Task item: Whatever the records hold, copy it exactly and completely.

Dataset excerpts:

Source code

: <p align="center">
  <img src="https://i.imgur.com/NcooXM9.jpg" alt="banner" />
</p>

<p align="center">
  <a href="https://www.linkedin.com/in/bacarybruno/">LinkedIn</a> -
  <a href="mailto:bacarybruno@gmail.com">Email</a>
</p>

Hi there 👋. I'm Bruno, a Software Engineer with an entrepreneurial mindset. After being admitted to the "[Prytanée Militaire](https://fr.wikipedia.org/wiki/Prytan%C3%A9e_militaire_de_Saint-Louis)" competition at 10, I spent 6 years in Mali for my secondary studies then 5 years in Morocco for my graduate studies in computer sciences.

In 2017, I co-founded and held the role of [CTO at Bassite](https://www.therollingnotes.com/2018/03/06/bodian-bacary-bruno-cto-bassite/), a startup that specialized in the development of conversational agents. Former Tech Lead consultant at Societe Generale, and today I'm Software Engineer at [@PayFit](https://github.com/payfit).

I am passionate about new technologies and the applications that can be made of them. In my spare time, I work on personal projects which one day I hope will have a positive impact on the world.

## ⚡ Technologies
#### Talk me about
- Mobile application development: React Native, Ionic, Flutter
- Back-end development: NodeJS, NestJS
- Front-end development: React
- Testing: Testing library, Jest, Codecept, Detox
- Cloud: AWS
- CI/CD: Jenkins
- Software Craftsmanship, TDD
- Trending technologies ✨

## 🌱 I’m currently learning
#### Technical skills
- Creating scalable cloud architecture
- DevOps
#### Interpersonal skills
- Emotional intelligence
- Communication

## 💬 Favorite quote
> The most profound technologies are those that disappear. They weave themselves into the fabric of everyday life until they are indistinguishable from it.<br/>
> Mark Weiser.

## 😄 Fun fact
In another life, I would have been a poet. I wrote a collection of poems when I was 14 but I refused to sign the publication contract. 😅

Worked solution:
Source code

: <p align="center">
  <img src="https://i.imgur.com/NcooXM9.jpg" alt="banner" />
</p>

<p align="center">
  <a href="https://www.linkedin.com/in/bacarybruno/">LinkedIn</a> -
  <a href="mailto:bacarybruno@gmail.com">Email</a>
</p>

Hi there 👋. I'm Bruno, a Software Engineer with an entrepreneurial mindset. After being admitted to the "[Prytanée Militaire](https://fr.wikipedia.org/wiki/Prytan%C3%A9e_militaire_de_Saint-Louis)" competition at 10, I spent 6 years in Mali for my secondary studies then 5 years in Morocco for my graduate studies in computer sciences.

In 2017, I co-founded and held the role of [CTO at Bassite](https://www.therollingnotes.com/2018/03/06/bodian-bacary-bruno-cto-bassite/), a startup that specialized in the development of conversational agents. Former Tech Lead consultant at Societe Generale, and today I'm Software Engineer at [@PayFit](https://github.com/payfit).

I am passionate about new technologies and the applications that can be made of them. In my spare time, I work on personal projects which one day I hope will have a positive impact on the world.

## ⚡ Technologies
#### Talk me about
- Mobile application development: React Native, Ionic, Flutter
- Back-end development: NodeJS, NestJS
- Front-end development: React
- Testing: Testing library, Jest, Codecept, Detox
- Cloud: AWS
- CI/CD: Jenkins
- Software Craftsmanship, TDD
- Trending technologies ✨

## 🌱 I’m currently learning
#### Technical skills
- Creating scalable cloud architecture
- DevOps
#### Interpersonal skills
- Emotional intelligence
- Communication

## 💬 Favorite quote
> The most profound technologies are those that disappear. They weave themselves into the fabric of everyday life until they are indistinguishable from it.<br/>
> Mark Weiser.

## 😄 Fun fact
In another life, I would have been a poet. I wrote a collection of poems when I was 14 but I refused to sign the publication contract. 😅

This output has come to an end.